On this tutorial

Agentic SDLC: A Field Manual for Building Software with AI Agents

Foundations

Phases

Synthesis

Capstone

Capstone — a feature, end to end

Tooling — the honest tour

The risk in writing a tooling chapter is that it ages badly. Specifically named products change pricing, features, and ownership. New entrants displace incumbents. The "we just shipped this" of today is the "what happened to them" of next year. So this chapter takes a different approach. Rather than rank products, it categorises them, describes the shape of each category, and tells you what to look for. The category framework should still make sense in three years.

This is the chapter to come back to when you're evaluating a new tool. Read it once for the lay of the land, then use it as a checklist when you're being pitched.
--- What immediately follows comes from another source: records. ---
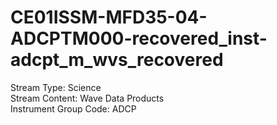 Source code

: # CE01ISSM-MFD35-04-ADCPTM000-recovered_inst-adcpt_m_wvs_recovered

Stream Type: Science<br>
Stream Content: Wave Data Products<br>
Instrument Group Code: ADCP<br>
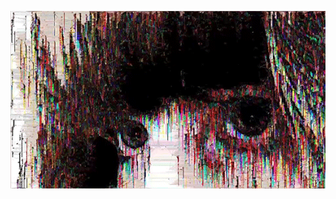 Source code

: ![image alt](https://github.com/fangelic/xann6ix/blob/f4194ac4899ce1ceb2c983cd415e5918f62e2f62/74D0817C-EED8-4A59-B98F-A9CE109BC86B.gif)

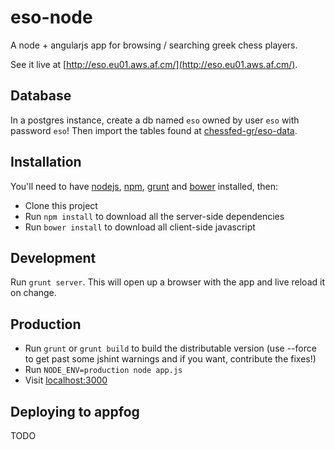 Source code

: eso-node
========

A node + angularjs app for browsing / searching greek chess players.

See it live at [http://eso.eu01.aws.af.cm/](http://eso.eu01.aws.af.cm/).


Database
--------

In a postgres instance, create a db named `eso` owned by user `eso` with password `eso`! Then import the tables found at [chessfed-gr/eso-data](http://github.com/chessfed-gr/eso-data).


Installation
------------

You'll need to have [nodejs](http://nodejs.org/), [npm](http://nodejs.org/download/), [grunt](http://gruntjs.com/) and [bower](http://bower.io/) installed, then:

* Clone this project
* Run `npm install` to download all the server-side dependencies
* Run `bower install` to download all client-side javascript


Development
-----------

Run `grunt server`. This will open up a browser with the app and live reload it on change.


Production
----------

* Run `grunt` or `grunt build` to build the distributable version (use --force to get past some jshint warnings and if you want, contribute the fixes!)
* Run `NODE_ENV=production node app.js`
* Visit [localhost:3000](http://localhost:3000)


Deploying to appfog
-------------------

TODO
What you'll take away from this chapter

The eight categories of tooling in the 2026 agentic stack and what each is actually for
The evaluation criteria that matter — and the ones that don't, despite vendor emphasis
Which categories you almost certainly need; which you might; which you probably don't yet
The questions to ask before paying for a category-defining product
The two patterns that consistently sell well and consistently disappoint

The eight categories

Eight categories, three layers. Most teams need something in each of the user-facing categories and the model API. The rest, optional and stage-dependent.

One paragraph per category, focused on the decision you're making when you pick.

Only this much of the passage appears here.